Ketua dan pendiri dari wadah sobat ojol Batam Wahyudi terkait adanya kebijakan pemerintah perihal kenaikan tarif parkir khususnya buat kami sebagai driver ojek online di kota Batam itu sudah sangat membebani kami sebagai driver ojek online, kenapa bisa seperti itu kami katakan dalam satu hari perlu diketahui kami itulah yang hampir 10 – 20 kali yang sering parkir di sebuah mall ataupun Resto untuk mengambil orderan baik makanan yang dipesan oleh customer.
Bahkan mungkin para pekerja yang ada di pemerintahan dan kurang lebih waktunya mungkin bisa 10 sampai 20 menit saja tidak lebih dari itu,Nah kalau seandainya kami dikenakan biaya tarif parkir yang naik apakah tidak memikirkan efeknya atau tidak memikirkan kami juga yang mungkin hanya seorang ojol/ojek online buat kami itu sudah sangat membebani kami sebagai driver ojek online mau berapa lagi kami harus terima pendapatan kalo kami ditambah beban tarif parkir.
Tarif parkir tidak naik saja kami terbebani apalagi tarif parkir naik, contohnya pendapatan kami dalam 1 orderan 7000-8000 dipotong parkir, dipotong biaya aplikasi waduh itu sudah membuat para driver ojek online sangat menderita. Kami berharap kepada pemerintah dalam hal khususnya kota Batam agar lebih bijak dalam mengambil sebuah kebijakan terkait kenaikkan tarif tersebut.

Kami ojol bukan masyarakat yang berlebih jangan saat pemilu kami sebagai ojol sangat dibutuhkan suaranya tapi saat kami teriak dan aspirasi kami tidak didengarkan, kami berharap ada sebuah kebijakan yang bisa meringankan beban ojek online seperti itu.karena kalau tidak ada kebijakan buat kami sebagai driver ojek online ya mungkin pemerintah tidak tahu.

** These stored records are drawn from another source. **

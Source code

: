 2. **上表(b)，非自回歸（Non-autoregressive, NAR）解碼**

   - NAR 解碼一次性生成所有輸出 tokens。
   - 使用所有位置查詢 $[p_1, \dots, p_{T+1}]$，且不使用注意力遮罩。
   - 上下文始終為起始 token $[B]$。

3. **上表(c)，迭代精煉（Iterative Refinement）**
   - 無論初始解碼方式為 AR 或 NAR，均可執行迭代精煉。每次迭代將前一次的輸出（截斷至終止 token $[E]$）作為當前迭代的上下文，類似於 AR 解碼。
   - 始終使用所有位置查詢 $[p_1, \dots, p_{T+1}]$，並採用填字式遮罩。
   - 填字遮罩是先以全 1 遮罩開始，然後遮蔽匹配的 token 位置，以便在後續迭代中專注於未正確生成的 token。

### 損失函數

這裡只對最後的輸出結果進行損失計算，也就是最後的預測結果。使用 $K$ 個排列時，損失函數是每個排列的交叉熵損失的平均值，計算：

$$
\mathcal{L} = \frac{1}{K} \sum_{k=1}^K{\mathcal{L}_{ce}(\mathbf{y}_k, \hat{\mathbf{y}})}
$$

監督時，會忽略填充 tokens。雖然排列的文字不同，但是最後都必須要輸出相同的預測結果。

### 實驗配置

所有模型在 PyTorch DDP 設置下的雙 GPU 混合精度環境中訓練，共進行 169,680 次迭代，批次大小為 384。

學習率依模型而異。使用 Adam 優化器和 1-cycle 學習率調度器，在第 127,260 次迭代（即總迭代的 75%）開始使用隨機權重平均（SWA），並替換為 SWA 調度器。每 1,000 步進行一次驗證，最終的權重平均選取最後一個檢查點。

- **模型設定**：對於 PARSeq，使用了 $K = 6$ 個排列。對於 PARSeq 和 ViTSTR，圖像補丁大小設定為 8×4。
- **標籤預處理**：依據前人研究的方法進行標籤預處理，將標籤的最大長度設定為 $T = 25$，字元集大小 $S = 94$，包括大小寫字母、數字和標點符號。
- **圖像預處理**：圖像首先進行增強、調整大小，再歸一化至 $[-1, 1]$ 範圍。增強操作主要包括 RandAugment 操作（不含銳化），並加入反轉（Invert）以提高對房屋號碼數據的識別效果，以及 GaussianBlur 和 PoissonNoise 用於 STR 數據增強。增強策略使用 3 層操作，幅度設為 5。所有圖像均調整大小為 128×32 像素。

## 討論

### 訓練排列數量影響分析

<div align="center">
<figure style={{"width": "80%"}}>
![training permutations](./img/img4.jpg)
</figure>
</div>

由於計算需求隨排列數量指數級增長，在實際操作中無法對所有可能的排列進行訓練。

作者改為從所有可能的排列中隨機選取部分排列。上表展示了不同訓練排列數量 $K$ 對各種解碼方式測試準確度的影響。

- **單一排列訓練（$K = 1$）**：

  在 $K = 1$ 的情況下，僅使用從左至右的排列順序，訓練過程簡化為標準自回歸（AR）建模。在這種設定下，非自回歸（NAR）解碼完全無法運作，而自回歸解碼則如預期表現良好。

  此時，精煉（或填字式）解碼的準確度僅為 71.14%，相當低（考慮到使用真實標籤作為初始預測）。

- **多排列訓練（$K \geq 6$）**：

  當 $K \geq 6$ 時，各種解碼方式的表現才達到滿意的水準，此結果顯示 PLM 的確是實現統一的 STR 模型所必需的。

Kehidupan kami di lapangan yang kami harus keluarkan beban untuk potongan aplikasi yang kami harus keluarkan beban untuk tarif parkir bahkan kami juga harus keluarkan beban untuk BBM,kuota dan banyak lagi, nah terus kalo sudah begitu mau berapa lagi kami harus bawa pulang untuk biaya hidup kami untuk anak istri kami ya perlu kita pahami sama-sama bahwa ojol itu juga penyumbang pendapatan pemerintah contohnya dari pajak baik itu sim STNK bahkan sampai BPJS jadi jangan dikira kami sebagai ojol itu tidak menyumbang pendapatan terhadap pemerintah.

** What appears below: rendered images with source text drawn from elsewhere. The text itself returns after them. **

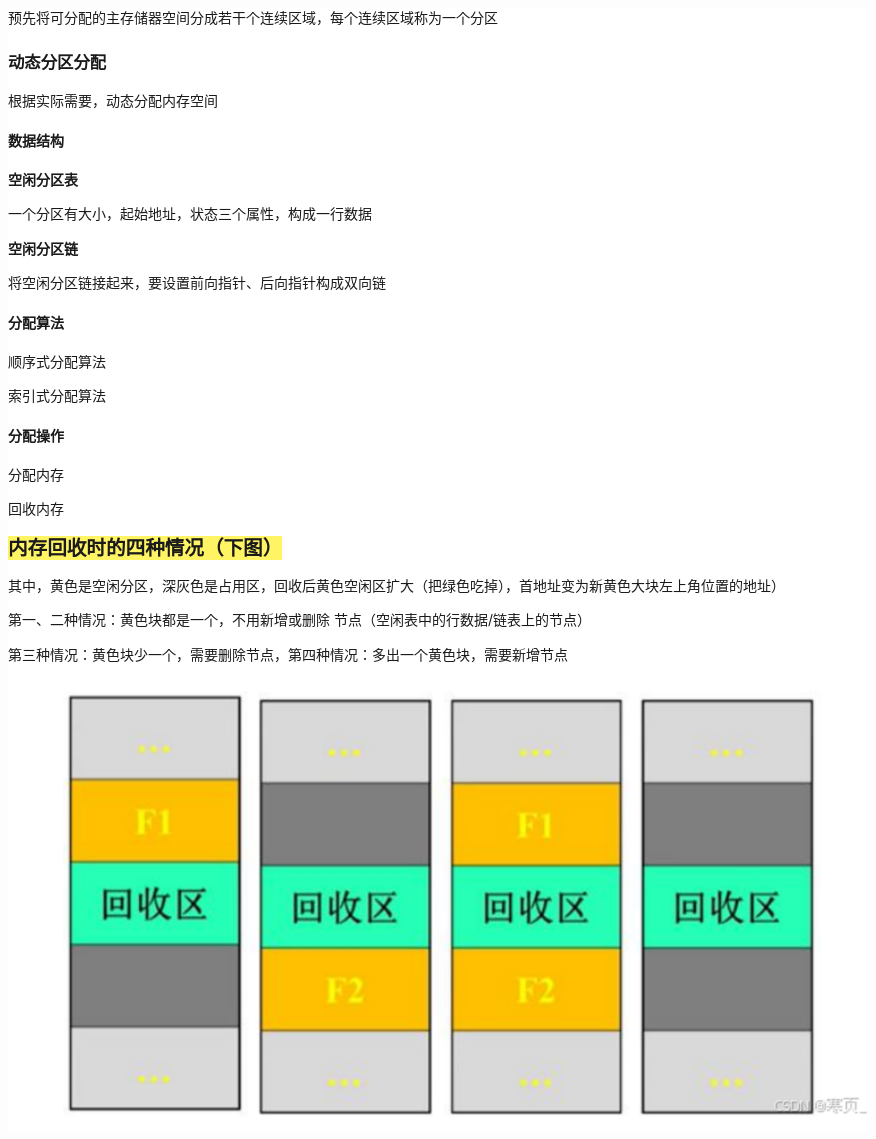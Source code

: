 预先将可分配的主存储器空间分成若干个连续区域，每个连续区域称为一个分区

### 动态分区分配

根据实际需要，动态分配内存空间

#### 数据结构

**空闲分区表**

一个分区有大小，起始地址，状态三个属性，构成一行数据

**空闲分区链**

将空闲分区链接起来，要设置前向指针、后向指针构成双向链

#### 分配算法

顺序式分配算法

索引式分配算法

#### 分配操作

分配内存

回收内存

<span style="font-size:1.4rem; background: rgb(255,245,100);">**内存回收时的四种情况（下图）**</span>

其中，黄色是空闲分区，深灰色是占用区，回收后黄色空闲区扩大（把绿色吃掉），首地址变为新黄色大块左上角位置的地址）

第一、二种情况：黄色块都是一个，不用新增或删除   节点（空闲表中的行数据/链表上的节点）

第三种情况：黄色块少一个，需要删除节点，第四种情况：多出一个黄色块，需要新增节点

![image](img/内存回收.png)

Kami juga punya andil Kami punya hak yang sama sebagai driver ojek online tuh mungkin itu aja yang bisa saya sampaikan ya harapannya Bapak Walikota Batam khususnya sebagai pemangku dari kebijakan harus bijak dalam mengambil sebuah keputusan kebijakan khususnya terkait parkir untuk driver online ini yang sudah sangat dibebani. Harusnya pemerintah juga bisa turun langsung dan sidak terkait masih adanya parkir-parkir liar, Nah dengan “kami tidak tahu siapa dibelakang penjaga- penjaga parkir-parkir liar tersebut. mungkin itu aja yang bisa kami sampaikan saya sebagai penggiat serta penyambung suara aspirasi dari driver ojek online.

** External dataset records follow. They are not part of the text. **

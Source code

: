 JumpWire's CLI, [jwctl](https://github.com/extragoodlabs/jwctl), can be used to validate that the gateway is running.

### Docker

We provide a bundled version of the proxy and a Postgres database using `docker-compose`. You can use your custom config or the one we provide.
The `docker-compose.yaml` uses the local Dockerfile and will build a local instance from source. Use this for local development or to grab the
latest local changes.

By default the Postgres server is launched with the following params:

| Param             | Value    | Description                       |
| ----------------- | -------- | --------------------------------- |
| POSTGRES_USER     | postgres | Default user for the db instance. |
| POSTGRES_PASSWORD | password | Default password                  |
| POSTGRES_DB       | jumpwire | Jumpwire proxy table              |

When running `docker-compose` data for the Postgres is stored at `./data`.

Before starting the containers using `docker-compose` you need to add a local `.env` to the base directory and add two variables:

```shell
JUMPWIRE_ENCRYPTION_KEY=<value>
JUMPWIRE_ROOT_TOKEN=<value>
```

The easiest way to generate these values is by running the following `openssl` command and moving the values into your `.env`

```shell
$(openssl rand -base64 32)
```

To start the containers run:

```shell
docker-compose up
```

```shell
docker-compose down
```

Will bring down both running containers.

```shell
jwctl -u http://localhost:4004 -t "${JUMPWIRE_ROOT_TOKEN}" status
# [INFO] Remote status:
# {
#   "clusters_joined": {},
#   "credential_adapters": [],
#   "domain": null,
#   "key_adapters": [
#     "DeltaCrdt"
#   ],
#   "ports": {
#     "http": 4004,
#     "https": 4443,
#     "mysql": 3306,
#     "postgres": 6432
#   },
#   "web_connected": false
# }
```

Saya Wahyudi sebagai ketua dan pendiri sobat ojol Batam harapannya adalah perihal parkir tersebut adanya sebuah kebijakan yang betul-betul bisa meringankan beban driver ojek online Bila perlu di gratiskan khusus driver online sebenarnya permasalahan parkir ini sudah lama juga kami bahas tapi sepertinya pemerintah tidak merespon ataupun menerima masukan-masukan dari pada driver online terima kasih.(Red)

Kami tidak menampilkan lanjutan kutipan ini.